We will deal with images with simple objects of different shapes and colors. Our goal is: given an image with objects of different shapes and colors, classify each pixel with a label corresponding the type of object it belongs to.

### Data preparation

We will create the dataset ourselves with the following code. Our dataset will be composed of images containing objects of three different shapes (triangles, circles and squares). These will be of different sizes, colours, and they might overlap.

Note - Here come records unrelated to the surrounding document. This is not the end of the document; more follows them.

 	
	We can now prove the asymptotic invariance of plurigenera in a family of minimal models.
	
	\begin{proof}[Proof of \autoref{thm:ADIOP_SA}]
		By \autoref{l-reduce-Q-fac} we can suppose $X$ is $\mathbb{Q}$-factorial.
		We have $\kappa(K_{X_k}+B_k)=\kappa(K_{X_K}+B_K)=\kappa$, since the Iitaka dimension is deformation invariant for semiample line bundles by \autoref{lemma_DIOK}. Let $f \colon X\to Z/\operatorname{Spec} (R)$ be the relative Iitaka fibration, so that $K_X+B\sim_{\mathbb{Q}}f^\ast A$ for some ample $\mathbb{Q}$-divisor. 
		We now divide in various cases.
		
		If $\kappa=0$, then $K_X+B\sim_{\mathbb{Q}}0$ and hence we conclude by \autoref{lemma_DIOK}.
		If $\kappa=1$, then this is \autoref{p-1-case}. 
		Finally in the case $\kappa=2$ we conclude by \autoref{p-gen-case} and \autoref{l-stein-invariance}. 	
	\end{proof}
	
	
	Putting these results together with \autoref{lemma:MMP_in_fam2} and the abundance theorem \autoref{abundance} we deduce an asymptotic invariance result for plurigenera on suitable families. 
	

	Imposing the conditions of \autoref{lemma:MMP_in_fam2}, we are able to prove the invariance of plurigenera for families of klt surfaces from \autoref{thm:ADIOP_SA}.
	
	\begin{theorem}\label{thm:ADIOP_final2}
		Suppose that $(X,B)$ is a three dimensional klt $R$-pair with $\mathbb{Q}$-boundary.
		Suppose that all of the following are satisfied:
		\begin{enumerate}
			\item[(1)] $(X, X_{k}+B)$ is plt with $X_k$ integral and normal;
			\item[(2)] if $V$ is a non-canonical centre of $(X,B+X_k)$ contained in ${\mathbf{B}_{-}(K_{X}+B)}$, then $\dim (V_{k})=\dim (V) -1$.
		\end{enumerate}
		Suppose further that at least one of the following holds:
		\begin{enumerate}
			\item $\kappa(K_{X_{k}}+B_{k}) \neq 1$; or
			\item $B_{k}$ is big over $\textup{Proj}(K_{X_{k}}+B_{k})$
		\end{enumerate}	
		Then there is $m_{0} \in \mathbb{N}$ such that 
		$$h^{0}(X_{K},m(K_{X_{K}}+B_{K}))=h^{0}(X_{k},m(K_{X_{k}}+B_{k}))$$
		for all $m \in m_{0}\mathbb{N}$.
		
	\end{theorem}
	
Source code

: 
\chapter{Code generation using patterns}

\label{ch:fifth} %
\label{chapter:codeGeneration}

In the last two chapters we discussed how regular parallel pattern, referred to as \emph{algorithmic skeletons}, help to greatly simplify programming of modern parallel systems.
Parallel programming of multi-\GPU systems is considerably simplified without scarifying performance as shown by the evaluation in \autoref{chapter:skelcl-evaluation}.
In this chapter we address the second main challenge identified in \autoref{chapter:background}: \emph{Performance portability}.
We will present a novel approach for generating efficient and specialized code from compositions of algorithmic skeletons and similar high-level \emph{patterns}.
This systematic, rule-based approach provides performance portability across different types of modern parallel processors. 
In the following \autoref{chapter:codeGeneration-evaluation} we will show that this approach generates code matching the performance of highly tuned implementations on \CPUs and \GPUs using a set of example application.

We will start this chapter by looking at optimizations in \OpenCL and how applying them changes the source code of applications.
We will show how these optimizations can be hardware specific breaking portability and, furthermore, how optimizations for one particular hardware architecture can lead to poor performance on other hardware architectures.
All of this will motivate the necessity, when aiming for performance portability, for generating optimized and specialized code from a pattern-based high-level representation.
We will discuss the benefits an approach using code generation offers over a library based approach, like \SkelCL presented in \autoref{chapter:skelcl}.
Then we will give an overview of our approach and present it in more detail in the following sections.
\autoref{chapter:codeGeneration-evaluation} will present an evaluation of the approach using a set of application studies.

Our task is to predict the object shape for each pixel of the image.

In [None]:
import numpy as np
import matplotlib.pyplot as plt
import matplotlib
%matplotlib inline

In [None]:
palette = {(0,0,0):0, (0,0,255):1,(0,255,0):2,(255,0,0):3}
def convert_from_color_segmentation(arr_3d, palette, image_height=32, image_width=32):

    reshape_array = np.reshape(arr_3d, [image_height * image_width, 3])

    #still too slow!!
    arr_2d = np.fromiter([palette.get((x[0], x[1], x[2]), 0) for x in reshape_array],
                         reshape_array.dtype)

    return np.reshape(np.asarray(arr_2d), arr_3d.shape[0:2])

In [None]:
import cairo
num_imgs = 5000

img_size = 32
min_object_size = 4
max_object_size = 16
num_objects = 4

shape_labels = ['rectangle', 'circle', 'triangle']
num_shapes = len(shape_labels)

imgs = np.zeros((num_imgs, img_size, img_size, 4), dtype=np.uint8)  # format: BGRA
masks = np.zeros((num_imgs, img_size, img_size, 4), dtype=np.uint8)
masks_decoded = []
shapes = np.zeros((num_imgs, num_objects), dtype=int)
colors = np.zeros((num_imgs, num_objects), dtype=int)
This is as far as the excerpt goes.